» **Task to complete**
In the listing below, start your output at the line with "compares $K=2$ against" and end it after the line with "run-to-run variance rather", copying every line exactly.

» **Data to process**

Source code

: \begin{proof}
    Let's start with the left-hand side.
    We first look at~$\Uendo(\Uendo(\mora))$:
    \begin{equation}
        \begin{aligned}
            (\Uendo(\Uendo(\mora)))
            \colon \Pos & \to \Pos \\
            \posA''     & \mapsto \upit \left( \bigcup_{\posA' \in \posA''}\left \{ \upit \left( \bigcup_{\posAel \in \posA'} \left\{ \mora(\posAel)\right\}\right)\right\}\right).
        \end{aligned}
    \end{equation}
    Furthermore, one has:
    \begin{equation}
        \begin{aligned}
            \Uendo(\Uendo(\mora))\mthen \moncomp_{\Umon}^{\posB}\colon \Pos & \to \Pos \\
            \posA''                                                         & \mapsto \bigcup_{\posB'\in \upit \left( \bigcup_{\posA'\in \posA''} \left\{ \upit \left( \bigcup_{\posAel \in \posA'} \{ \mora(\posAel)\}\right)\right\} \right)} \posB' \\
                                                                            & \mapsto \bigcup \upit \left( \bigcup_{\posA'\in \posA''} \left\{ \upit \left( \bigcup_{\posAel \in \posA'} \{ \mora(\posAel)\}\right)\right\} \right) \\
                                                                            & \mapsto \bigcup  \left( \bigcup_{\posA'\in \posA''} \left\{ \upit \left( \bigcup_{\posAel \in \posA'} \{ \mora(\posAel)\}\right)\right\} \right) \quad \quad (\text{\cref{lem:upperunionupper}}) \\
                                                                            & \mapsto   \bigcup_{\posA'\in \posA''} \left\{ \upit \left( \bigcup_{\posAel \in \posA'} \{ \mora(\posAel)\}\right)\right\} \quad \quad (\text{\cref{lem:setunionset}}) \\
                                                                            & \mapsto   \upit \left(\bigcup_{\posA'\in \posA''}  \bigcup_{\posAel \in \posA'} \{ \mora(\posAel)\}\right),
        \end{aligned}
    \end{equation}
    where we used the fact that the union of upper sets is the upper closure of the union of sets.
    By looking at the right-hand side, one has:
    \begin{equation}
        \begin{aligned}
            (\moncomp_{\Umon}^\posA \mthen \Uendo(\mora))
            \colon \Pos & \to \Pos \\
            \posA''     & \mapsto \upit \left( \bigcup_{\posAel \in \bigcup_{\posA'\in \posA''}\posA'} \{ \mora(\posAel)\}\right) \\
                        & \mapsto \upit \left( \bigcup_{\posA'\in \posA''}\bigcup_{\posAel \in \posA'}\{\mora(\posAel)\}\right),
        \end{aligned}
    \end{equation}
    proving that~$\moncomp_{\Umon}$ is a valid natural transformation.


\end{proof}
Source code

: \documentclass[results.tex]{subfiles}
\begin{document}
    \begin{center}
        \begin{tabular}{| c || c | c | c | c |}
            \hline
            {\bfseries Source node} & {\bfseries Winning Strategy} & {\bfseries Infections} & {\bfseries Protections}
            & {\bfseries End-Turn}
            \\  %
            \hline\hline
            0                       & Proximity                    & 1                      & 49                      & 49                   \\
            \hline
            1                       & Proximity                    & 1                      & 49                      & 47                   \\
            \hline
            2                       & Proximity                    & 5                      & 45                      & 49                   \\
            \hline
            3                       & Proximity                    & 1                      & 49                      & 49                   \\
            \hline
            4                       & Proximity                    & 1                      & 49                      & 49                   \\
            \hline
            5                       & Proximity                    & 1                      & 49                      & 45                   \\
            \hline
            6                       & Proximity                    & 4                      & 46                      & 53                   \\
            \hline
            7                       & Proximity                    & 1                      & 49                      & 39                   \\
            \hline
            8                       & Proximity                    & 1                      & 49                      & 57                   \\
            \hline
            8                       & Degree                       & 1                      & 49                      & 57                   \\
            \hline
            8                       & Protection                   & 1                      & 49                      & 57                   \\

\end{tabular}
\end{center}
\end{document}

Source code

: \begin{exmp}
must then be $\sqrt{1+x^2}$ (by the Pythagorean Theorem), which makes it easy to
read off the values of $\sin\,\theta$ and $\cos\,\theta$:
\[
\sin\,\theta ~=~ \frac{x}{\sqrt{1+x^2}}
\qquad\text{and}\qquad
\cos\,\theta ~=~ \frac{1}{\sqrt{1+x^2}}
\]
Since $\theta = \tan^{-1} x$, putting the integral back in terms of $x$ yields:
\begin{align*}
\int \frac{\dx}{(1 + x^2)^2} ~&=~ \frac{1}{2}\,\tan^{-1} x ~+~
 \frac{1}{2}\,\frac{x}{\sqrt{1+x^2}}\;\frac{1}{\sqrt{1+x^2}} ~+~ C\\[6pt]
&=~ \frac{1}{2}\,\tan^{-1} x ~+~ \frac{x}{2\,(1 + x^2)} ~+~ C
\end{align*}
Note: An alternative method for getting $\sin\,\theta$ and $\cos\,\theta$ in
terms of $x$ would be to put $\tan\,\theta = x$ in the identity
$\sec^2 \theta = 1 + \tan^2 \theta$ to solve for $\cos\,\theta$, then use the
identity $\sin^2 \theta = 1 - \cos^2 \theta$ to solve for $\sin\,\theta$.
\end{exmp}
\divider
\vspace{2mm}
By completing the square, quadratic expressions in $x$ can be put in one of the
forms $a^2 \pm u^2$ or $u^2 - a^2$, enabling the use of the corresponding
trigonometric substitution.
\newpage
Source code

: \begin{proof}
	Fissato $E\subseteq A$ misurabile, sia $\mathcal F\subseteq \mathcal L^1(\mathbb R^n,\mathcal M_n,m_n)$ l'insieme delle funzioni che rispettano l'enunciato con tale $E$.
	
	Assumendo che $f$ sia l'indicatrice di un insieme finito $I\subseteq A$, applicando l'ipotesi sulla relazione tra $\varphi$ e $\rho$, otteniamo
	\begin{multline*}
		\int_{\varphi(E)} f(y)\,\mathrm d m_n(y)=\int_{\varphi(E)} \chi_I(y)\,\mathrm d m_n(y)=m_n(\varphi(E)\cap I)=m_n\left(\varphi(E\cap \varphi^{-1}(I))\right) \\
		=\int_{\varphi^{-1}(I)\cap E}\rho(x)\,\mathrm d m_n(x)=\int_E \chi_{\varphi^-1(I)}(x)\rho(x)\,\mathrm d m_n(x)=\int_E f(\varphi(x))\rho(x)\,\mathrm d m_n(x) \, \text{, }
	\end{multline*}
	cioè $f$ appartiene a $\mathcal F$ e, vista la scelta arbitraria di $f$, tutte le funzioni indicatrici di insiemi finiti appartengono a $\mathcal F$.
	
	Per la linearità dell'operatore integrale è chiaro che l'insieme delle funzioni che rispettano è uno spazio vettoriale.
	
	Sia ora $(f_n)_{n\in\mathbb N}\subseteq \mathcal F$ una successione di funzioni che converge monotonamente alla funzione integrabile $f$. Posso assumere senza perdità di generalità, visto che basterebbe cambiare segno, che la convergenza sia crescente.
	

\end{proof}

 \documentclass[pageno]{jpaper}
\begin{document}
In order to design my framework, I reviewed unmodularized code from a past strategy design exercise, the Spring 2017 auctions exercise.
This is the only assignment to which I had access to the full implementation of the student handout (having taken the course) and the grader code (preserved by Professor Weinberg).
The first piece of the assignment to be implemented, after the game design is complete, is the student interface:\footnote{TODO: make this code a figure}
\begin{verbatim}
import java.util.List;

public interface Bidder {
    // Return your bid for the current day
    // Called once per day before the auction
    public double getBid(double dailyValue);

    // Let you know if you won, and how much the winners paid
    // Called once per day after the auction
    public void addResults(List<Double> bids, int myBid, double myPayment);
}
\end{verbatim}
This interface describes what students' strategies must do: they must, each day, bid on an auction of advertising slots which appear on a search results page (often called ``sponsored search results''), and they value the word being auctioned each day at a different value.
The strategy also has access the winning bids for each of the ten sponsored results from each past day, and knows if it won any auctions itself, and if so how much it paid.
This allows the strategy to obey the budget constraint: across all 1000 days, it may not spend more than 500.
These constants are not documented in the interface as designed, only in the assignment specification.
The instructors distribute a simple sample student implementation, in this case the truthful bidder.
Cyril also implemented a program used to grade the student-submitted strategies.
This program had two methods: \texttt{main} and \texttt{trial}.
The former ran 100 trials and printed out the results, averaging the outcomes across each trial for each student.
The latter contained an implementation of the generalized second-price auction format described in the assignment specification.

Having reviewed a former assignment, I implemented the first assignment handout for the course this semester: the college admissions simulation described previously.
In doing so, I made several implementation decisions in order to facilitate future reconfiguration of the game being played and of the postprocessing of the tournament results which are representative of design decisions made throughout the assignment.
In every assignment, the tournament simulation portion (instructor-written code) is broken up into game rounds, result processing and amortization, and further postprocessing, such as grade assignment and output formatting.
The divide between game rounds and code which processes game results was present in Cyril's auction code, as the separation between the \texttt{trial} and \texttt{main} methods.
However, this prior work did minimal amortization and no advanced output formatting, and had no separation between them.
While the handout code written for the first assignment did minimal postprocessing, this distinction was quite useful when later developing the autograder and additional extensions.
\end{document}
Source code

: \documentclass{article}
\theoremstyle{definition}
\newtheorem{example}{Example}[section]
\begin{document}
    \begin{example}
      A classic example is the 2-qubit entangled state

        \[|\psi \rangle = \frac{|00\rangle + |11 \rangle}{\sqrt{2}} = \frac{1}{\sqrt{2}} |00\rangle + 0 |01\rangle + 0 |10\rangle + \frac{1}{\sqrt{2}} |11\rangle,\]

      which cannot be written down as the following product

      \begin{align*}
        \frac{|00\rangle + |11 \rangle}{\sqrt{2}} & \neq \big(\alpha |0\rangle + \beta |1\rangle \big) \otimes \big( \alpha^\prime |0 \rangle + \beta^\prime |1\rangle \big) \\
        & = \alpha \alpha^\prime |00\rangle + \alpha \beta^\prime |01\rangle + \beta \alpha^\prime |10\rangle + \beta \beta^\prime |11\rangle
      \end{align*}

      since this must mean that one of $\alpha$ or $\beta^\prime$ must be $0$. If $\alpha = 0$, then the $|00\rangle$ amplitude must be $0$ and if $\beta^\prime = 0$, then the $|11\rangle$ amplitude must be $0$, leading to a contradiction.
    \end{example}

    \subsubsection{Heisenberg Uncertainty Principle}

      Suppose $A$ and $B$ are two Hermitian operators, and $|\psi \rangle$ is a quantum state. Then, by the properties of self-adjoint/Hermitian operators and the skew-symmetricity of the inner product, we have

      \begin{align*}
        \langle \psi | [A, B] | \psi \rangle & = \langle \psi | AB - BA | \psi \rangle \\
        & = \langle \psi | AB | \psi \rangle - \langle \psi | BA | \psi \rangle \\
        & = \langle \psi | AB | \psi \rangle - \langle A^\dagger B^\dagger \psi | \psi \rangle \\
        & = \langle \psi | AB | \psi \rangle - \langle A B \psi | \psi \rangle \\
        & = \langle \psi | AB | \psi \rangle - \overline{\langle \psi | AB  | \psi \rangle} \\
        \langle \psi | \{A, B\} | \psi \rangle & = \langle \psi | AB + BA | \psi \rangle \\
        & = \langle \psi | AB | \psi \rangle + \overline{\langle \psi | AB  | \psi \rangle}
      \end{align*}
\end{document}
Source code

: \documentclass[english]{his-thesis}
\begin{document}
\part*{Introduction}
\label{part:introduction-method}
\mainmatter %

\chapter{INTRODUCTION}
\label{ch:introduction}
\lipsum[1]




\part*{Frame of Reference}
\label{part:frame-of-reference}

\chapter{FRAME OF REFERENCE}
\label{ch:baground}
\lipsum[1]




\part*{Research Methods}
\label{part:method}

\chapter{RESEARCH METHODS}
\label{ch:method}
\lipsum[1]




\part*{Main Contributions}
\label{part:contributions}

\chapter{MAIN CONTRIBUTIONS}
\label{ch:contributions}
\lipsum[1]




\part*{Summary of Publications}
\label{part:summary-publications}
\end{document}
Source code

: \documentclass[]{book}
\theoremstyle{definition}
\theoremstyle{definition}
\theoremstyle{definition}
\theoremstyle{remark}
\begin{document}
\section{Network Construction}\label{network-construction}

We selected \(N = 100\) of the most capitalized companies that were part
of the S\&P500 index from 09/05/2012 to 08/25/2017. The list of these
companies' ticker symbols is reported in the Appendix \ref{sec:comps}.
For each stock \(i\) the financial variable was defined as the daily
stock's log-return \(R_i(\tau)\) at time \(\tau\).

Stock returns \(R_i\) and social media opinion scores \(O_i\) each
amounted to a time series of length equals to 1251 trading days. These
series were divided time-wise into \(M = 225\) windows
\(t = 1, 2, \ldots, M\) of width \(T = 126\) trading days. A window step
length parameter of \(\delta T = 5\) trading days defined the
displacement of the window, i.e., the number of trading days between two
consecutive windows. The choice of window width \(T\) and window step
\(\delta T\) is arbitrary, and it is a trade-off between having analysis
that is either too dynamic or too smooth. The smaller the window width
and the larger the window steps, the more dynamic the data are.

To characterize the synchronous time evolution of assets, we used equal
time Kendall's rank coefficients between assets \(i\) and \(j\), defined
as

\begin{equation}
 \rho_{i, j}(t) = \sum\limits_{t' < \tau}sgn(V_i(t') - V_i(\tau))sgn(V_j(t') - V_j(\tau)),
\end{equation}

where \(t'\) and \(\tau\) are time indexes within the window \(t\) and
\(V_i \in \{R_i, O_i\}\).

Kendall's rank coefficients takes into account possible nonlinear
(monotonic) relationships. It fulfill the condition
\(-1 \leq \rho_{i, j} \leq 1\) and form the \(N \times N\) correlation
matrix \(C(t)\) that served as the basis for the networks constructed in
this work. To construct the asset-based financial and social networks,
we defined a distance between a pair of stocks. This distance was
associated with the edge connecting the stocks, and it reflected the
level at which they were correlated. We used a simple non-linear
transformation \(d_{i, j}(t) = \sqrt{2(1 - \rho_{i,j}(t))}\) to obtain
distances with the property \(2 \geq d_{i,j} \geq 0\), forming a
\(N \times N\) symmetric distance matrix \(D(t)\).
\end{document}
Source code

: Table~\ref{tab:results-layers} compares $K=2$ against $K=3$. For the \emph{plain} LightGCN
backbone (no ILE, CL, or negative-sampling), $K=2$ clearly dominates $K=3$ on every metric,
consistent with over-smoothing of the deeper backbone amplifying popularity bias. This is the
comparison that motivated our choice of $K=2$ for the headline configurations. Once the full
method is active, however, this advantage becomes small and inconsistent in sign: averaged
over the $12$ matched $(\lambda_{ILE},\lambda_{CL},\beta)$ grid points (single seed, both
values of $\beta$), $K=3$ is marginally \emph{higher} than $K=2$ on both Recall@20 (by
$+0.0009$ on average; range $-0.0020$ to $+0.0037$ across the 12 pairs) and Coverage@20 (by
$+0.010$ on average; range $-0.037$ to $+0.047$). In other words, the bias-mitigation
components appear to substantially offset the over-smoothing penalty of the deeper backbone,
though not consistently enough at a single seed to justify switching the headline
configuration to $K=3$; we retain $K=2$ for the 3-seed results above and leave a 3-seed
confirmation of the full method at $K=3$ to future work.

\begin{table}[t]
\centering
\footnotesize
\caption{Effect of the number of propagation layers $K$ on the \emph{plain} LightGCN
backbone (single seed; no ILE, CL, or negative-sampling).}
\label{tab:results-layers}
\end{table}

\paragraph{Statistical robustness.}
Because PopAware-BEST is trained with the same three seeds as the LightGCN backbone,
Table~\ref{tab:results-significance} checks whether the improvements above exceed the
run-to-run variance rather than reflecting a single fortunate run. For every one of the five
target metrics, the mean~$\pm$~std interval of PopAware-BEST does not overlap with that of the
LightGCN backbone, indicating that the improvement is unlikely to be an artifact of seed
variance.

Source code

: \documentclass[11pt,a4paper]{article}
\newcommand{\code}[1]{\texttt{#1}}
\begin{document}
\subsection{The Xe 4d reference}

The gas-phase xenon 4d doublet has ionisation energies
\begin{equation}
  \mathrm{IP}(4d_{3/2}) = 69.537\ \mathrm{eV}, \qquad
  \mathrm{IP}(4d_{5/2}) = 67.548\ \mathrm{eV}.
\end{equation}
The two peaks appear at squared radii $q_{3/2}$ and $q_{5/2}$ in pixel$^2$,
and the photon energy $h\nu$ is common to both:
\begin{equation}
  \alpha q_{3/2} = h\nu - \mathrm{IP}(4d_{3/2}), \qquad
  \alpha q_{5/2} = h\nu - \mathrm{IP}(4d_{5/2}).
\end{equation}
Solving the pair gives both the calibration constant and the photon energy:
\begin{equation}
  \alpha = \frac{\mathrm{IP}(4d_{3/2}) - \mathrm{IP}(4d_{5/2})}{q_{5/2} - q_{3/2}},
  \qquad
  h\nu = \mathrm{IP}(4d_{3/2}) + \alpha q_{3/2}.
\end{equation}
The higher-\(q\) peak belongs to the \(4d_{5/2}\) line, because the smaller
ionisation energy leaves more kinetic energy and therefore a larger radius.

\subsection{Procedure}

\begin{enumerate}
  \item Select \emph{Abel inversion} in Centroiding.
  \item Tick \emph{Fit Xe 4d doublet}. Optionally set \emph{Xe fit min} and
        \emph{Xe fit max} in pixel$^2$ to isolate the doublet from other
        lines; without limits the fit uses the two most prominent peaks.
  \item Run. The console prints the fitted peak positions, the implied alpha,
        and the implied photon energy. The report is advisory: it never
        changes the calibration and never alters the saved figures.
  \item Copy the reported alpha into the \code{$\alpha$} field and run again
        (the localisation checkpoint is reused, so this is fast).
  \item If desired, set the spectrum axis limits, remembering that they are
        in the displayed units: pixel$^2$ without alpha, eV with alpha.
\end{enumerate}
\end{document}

» **Solution to the problem**
: Table~\ref{tab:results-layers} compares $K=2$ against $K=3$. For the \emph{plain} LightGCN
backbone (no ILE, CL, or negative-sampling), $K=2$ clearly dominates $K=3$ on every metric,
consistent with over-smoothing of the deeper backbone amplifying popularity bias. This is the
comparison that motivated our choice of $K=2$ for the headline configurations. Once the full
method is active, however, this advantage becomes small and inconsistent in sign: averaged
over the $12$ matched $(\lambda_{ILE},\lambda_{CL},\beta)$ grid points (single seed, both
values of $\beta$), $K=3$ is marginally \emph{higher} than $K=2$ on both Recall@20 (by
$+0.0009$ on average; range $-0.0020$ to $+0.0037$ across the 12 pairs) and Coverage@20 (by
$+0.010$ on average; range $-0.037$ to $+0.047$). In other words, the bias-mitigation
components appear to substantially offset the over-smoothing penalty of the deeper backbone,
though not consistently enough at a single seed to justify switching the headline
configuration to $K=3$; we retain $K=2$ for the 3-seed results above and leave a 3-seed
confirmation of the full method at $K=3$ to future work.

\begin{table}[t]
\centering
\footnotesize
\caption{Effect of the number of propagation layers $K$ on the \emph{plain} LightGCN
backbone (single seed; no ILE, CL, or negative-sampling).}
\label{tab:results-layers}
\end{table}

\paragraph{Statistical robustness.}
Because PopAware-BEST is trained with the same three seeds as the LightGCN backbone,
Table~\ref{tab:results-significance} checks whether the improvements above exceed the
run-to-run variance rather than reflecting a single fortunate run. For every one of the five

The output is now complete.